# [WHAT YOU NEED TO DO]
Restate word for word the lines of the records below, starting at the line that contains "Pressure potential (Ψ<sub>p</sub>), also" and ending at the line that contains "A plant can", with both of those lines included and nothing else.

[Dataset excerpts]
# # # # #

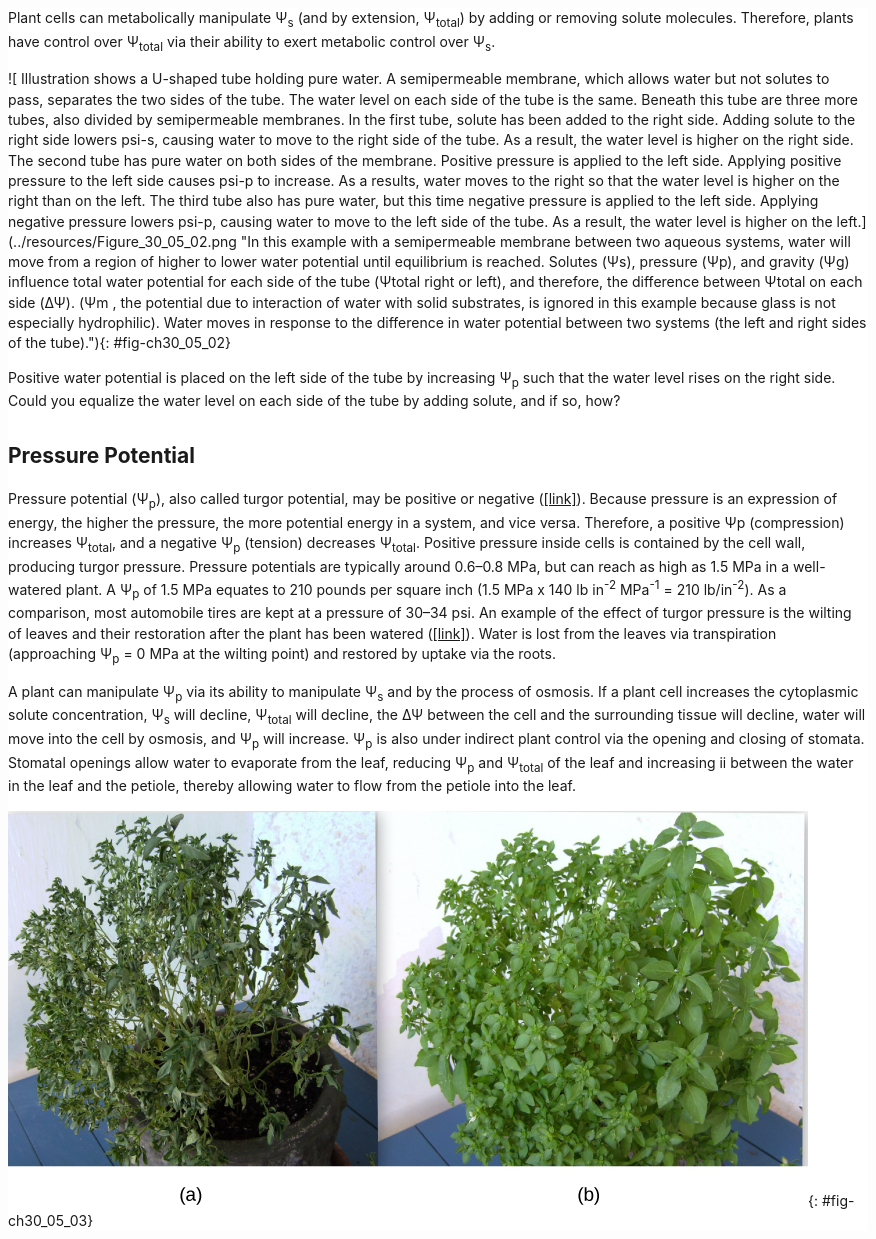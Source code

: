 Plant cells can metabolically manipulate Ψ<sub>s</sub> (and by extension, Ψ<sub>total</sub>) by adding or removing solute molecules. Therefore, plants have control over Ψ<sub>total</sub> via their ability to exert metabolic control over Ψ<sub>s</sub>.

<div data-type="note" data-has-label="true" class="note art-connection" data-label="" markdown="1">
![ Illustration shows a U-shaped tube holding pure water. A semipermeable membrane, which allows water but not solutes to pass, separates the two sides of the tube. The water level on each side of the tube is the same. Beneath this tube are three more tubes, also divided by semipermeable membranes. In the first tube, solute has been added to the right side. Adding solute to the right side lowers psi-s, causing water to move to the right side of the tube. As a result, the water level is higher on the right side. The second tube has pure water on both sides of the membrane. Positive pressure is applied to the left side. Applying positive pressure to the left side causes psi-p to increase. As a results, water moves to the right so that the water level is higher on the right than on the left. The third tube also has pure water, but this time negative pressure is applied to the left side. Applying negative pressure lowers psi-p, causing water to move to the left side of the tube. As a result, the water level is higher on the left.](../resources/Figure_30_05_02.png "In this example with a semipermeable membrane between two aqueous systems, water will move from a region of higher to lower water potential until equilibrium is reached. Solutes (&#x3A8;s), pressure (&#x3A8;p), and gravity (&#x3A8;g) influence total water potential for each side of the tube (&#x3A8;total right or left), and therefore, the difference between &#x3A8;total on each side (&#x394;&#x3A8;). (&#x3A8;m , the potential due to interaction of water with solid substrates, is ignored in this example because glass is not especially hydrophilic). Water moves in response to the difference in water potential between two systems (the left and right sides of the tube)."){: #fig-ch30_05_02}



Positive water potential is placed on the left side of the tube by increasing Ψ<sub>p</sub> such that the water level rises on the right side. Could you equalize the water level on each side of the tube by adding solute, and if so, how?



</div>

## Pressure Potential

Pressure potential (Ψ<sub>p</sub>), also called turgor potential, may be positive or negative ([\[link\]](#fig-ch30_05_02)). Because pressure is an expression of energy, the higher the pressure, the more potential energy in a system, and vice versa. Therefore, a positive Ψp (compression) increases Ψ<sub>total</sub>, and a negative Ψ<sub>p</sub> (tension) decreases Ψ<sub>total</sub>. Positive pressure inside cells is contained by the cell wall, producing turgor pressure. Pressure potentials are typically around 0.6–0.8 MPa, but can reach as high as 1.5 MPa in a well-watered plant. A Ψ<sub>p</sub> of 1.5 MPa equates to 210 pounds per square inch (1.5 MPa x 140 lb in<sup>-2</sup> MPa<sup>-1</sup> = 210 lb/in<sup>-2</sup>). As a comparison, most automobile tires are kept at a pressure of 30–34 psi. An example of the effect of turgor pressure is the wilting of leaves and their restoration after the plant has been watered ([\[link\]](#fig-ch30_05_03)). Water is lost from the leaves via transpiration (approaching Ψ<sub>p</sub> = 0 MPa at the wilting point) and restored by uptake via the roots.

A plant can manipulate Ψ<sub>p</sub> via its ability to manipulate Ψ<sub>s</sub> and by the process of osmosis. If a plant cell increases the cytoplasmic solute concentration, Ψ<sub>s</sub> will decline, Ψ<sub>total</sub> will decline, the ΔΨ between the cell and the surrounding tissue will decline, water will move into the cell by osmosis, and Ψ<sub>p</sub> will increase. Ψ<sub>p</sub> is also under indirect plant control via the opening and closing of stomata. Stomatal openings allow water to evaporate from the leaf, reducing Ψ<sub>p</sub> and Ψ<sub>total</sub> of the leaf and increasing ii between the water in the leaf and the petiole, thereby allowing water to flow from the petiole into the leaf.

![ Left photo shows a wilted plant with wilted leaves. Right photo shows a healthy plant.](../resources/Figure_30_05_03.jpg "When (a) total water potential (&#x3A8;total) is lower outside the cells than inside, water moves out of the cells and the plant wilts. When (b) the total water potential is higher outside the plant cells than inside, water moves into the cells, resulting in turgor pressure (&#x3A8;p) and keeping the plant erect. (credit: modification of work by Victor M. Vicente Selvas)"){: #fig-ch30_05_03}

# # # # #

# [ANSWER SECTION]
Pressure potential (Ψ<sub>p</sub>), also called turgor potential, may be positive or negative ([\[link\]](#fig-ch30_05_02)). Because pressure is an expression of energy, the higher the pressure, the more potential energy in a system, and vice versa. Therefore, a positive Ψp (compression) increases Ψ<sub>total</sub>, and a negative Ψ<sub>p</sub> (tension) decreases Ψ<sub>total</sub>. Positive pressure inside cells is contained by the cell wall, producing turgor pressure. Pressure potentials are typically around 0.6–0.8 MPa, but can reach as high as 1.5 MPa in a well-watered plant. A Ψ<sub>p</sub> of 1.5 MPa equates to 210 pounds per square inch (1.5 MPa x 140 lb in<sup>-2</sup> MPa<sup>-1</sup> = 210 lb/in<sup>-2</sup>). As a comparison, most automobile tires are kept at a pressure of 30–34 psi. An example of the effect of turgor pressure is the wilting of leaves and their restoration after the plant has been watered ([\[link\]](#fig-ch30_05_03)). Water is lost from the leaves via transpiration (approaching Ψ<sub>p</sub> = 0 MPa at the wilting point) and restored by uptake via the roots.

A plant can manipulate Ψ<sub>p</sub> via its ability to manipulate Ψ<sub>s</sub> and by the process of osmosis. If a plant cell increases the cytoplasmic solute concentration, Ψ<sub>s</sub> will decline, Ψ<sub>total</sub> will decline, the ΔΨ between the cell and the surrounding tissue will decline, water will move into the cell by osmosis, and Ψ<sub>p</sub> will increase. Ψ<sub>p</sub> is also under indirect plant control via the opening and closing of stomata. Stomatal openings allow water to evaporate from the leaf, reducing Ψ<sub>p</sub> and Ψ<sub>total</sub> of the leaf and increasing ii between the water in the leaf and the petiole, thereby allowing water to flow from the petiole into the leaf.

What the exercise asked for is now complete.